One of the things Bromet and colleagues found most striking however, was the extent to which people from all different nations seemed to respond to depression with similar levels of impairment -- that is, depression negatively affected citizens' ability to work, have meaningful relationships and in general live their lives, whether in Ukraine or in Japan.
Happy Lives on More Moderate Incomes
It is impossible to tell exactly how or why a country's wealth may have a negative impact on its citizen's happiness from this research, but mental health experts have a few ideas as to what might be going on here.
"Wealthier nations ... are industrialized nations where individuals rely less on family support for everything from childcare to marital advice. There is a well known link between social support being a protective factor against depression," says Dr. Sudeepta Varma, assistant professor of Psychiatry, NYU Langone Medical Center. "I also believe that poorer nations may look to religious/spiritual beliefs for comfort, also a protective factor."
On the other hand, it could have to do with expectations for success and wealth, says Dr. Gary Kennedy, director of the Division of Geriatric Psychiatry at Montefiore Medical Center.
"There's a greater disparity of wealth in higher income nations, so part of what happens is that your expectations are greater. In a sense, you have farther to fall than one might have in a lower-income country," he says.
Yet another possibility, noted by the authors, is that using interviews to gauge depression may be underestimating incidence of the condition in nations where mental health isn't something that's discussed openly with a foreign interviewer.
"The strength and the weakness of our study is that we used the same interview everywhere," Bomet says.

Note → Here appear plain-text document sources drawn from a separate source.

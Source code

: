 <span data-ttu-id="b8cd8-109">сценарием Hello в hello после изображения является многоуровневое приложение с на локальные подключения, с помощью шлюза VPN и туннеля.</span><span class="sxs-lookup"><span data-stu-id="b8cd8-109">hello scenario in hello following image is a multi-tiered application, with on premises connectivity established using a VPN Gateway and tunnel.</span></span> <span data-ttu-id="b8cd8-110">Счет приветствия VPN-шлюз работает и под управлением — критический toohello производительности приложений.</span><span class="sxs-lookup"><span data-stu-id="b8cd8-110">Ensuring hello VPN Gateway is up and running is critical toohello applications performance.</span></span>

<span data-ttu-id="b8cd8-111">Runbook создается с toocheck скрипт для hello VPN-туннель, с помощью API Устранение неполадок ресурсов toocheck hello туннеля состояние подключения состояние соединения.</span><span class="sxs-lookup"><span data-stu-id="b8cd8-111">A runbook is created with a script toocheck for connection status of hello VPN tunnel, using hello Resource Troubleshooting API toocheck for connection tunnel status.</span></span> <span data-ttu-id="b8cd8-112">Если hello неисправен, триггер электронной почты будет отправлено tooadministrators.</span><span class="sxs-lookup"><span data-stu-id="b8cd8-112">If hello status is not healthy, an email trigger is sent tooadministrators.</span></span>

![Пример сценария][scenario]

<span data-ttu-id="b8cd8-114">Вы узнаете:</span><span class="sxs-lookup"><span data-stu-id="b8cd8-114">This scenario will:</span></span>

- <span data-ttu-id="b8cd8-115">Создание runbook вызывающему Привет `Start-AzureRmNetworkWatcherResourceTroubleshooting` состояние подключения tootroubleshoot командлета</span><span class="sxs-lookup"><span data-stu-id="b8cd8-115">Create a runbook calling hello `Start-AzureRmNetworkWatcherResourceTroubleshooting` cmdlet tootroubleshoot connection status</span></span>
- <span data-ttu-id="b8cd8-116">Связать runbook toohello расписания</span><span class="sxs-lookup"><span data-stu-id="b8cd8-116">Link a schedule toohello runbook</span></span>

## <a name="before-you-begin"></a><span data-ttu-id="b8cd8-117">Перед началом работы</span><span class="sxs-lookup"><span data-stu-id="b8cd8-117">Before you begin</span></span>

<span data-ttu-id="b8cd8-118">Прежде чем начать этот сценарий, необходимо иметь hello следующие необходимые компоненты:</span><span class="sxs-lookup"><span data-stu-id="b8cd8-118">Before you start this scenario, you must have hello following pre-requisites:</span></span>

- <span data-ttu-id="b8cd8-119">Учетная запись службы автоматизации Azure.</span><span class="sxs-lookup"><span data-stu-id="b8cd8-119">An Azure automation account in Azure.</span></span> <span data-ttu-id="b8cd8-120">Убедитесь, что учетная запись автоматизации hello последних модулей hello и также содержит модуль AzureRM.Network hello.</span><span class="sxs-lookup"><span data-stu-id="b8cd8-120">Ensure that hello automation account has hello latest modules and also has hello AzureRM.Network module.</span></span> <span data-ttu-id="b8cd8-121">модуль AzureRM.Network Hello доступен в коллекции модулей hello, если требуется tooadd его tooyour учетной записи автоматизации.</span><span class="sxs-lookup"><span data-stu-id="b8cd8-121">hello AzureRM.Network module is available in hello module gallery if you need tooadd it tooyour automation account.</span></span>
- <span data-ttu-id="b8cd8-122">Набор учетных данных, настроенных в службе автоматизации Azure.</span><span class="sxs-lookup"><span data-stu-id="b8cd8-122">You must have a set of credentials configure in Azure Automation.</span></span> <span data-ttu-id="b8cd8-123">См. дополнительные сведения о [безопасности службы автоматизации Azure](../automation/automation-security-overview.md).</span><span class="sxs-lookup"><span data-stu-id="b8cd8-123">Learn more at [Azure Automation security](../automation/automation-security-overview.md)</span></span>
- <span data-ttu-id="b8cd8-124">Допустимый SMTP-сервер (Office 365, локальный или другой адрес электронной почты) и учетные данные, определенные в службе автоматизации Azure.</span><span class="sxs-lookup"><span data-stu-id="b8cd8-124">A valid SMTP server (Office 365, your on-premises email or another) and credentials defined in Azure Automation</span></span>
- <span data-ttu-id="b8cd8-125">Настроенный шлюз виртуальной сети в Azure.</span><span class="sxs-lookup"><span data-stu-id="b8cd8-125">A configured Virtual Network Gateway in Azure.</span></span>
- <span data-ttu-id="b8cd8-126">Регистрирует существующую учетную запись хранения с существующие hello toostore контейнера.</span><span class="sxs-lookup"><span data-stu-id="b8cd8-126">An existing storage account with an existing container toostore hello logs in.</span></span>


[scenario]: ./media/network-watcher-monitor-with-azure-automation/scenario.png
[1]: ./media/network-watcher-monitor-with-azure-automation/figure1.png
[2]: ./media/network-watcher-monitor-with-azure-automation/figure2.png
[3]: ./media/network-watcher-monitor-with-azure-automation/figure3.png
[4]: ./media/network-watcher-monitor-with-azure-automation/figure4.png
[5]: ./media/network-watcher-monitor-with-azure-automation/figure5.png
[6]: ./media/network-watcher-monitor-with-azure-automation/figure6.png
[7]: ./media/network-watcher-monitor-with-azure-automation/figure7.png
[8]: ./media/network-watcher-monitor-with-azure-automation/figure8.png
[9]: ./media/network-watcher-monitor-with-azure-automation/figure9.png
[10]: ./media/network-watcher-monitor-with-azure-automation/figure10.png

While this makes the data consistent, it may not capture depression as well in lower-income countries where mental health is less widely discussed.
"In the U.S. people are so used to being interviewed, where as in Ukraine, for instance, no one has ever done a study like this before," she says. "We used an American/European approach to defining depression. It's possible that the instrument was more sensitive in the U.S. and that we missed some aspects of depression in say, Asian cultures."
Though the connection between the prevalence of depression and the wealth of a nation is not well understood, this research serves as further evidence that cultural sensitivity is pivotal when dealing with global mental health issues.
"A person's culture and nation of origin is going to have an impact on the nature of their depression, and we need to approach treatment with culturally sensitive questions," Kennedy says.